Directions
Could you return every line of the records below that contains the word "pods"?

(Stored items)
════════════════
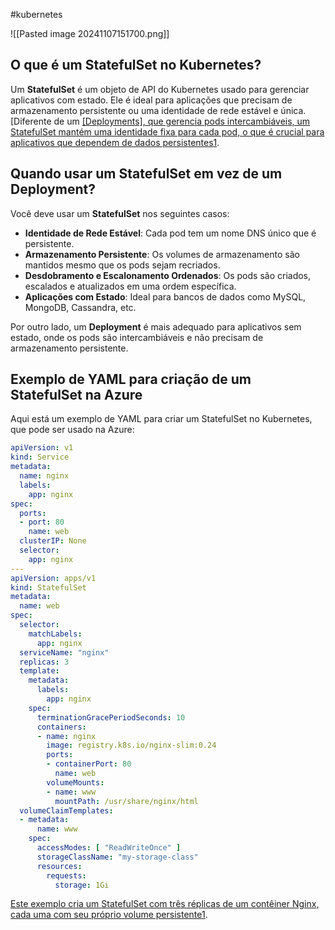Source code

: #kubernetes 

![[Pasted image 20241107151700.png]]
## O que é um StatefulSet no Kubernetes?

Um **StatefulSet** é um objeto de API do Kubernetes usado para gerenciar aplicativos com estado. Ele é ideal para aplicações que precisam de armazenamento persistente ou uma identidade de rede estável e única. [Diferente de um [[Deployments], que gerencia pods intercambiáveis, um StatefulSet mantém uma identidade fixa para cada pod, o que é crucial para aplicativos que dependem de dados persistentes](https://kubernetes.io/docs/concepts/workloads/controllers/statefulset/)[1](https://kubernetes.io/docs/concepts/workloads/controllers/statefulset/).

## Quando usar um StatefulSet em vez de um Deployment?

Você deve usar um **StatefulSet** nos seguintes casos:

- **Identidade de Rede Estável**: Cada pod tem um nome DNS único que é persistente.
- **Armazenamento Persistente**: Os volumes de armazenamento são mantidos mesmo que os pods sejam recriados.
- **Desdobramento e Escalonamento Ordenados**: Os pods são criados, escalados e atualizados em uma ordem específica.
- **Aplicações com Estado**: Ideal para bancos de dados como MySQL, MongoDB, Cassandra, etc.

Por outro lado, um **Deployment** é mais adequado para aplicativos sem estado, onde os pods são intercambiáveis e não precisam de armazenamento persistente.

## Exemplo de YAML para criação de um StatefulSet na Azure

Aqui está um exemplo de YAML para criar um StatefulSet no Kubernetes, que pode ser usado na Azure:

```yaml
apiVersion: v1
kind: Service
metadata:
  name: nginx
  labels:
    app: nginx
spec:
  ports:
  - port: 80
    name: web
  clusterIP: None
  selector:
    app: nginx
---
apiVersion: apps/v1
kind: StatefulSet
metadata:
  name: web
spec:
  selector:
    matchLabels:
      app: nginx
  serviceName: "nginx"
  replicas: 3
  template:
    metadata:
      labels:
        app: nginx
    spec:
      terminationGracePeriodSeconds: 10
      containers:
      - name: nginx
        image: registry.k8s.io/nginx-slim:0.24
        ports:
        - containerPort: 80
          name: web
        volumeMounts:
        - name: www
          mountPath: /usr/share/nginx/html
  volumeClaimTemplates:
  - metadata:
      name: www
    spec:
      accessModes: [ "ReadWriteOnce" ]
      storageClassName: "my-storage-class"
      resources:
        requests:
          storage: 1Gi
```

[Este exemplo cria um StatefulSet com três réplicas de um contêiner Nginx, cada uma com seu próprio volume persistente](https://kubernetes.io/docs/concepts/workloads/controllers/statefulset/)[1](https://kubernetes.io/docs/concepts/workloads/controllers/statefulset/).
════════════════
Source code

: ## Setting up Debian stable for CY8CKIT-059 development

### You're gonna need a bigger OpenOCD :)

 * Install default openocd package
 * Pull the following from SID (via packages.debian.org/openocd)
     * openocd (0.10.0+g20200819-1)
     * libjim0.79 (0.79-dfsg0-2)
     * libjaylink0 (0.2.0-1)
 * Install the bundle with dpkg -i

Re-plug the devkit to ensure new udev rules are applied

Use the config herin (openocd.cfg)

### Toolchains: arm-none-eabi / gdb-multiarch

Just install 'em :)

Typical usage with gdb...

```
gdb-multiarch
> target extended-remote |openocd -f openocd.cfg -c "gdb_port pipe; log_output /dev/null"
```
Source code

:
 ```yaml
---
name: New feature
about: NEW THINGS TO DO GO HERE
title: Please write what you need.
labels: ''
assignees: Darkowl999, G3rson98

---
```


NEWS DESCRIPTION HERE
════════════════
Reply
Um **StatefulSet** é um objeto de API do Kubernetes usado para gerenciar aplicativos com estado. Ele é ideal para aplicações que precisam de armazenamento persistente ou uma identidade de rede estável e única. [Diferente de um [[Deployments], que gerencia pods intercambiáveis, um StatefulSet mantém uma identidade fixa para cada pod, o que é crucial para aplicativos que dependem de dados persistentes](https://kubernetes.io/docs/concepts/workloads/controllers/statefulset/)[1](https://kubernetes.io/docs/concepts/workloads/controllers/statefulset/).
- **Armazenamento Persistente**: Os volumes de armazenamento são mantidos mesmo que os pods sejam recriados.
- **Desdobramento e Escalonamento Ordenados**: Os pods são criados, escalados e atualizados em uma ordem específica.
Por outro lado, um **Deployment** é mais adequado para aplicativos sem estado, onde os pods são intercambiáveis e não precisam de armazenamento persistente.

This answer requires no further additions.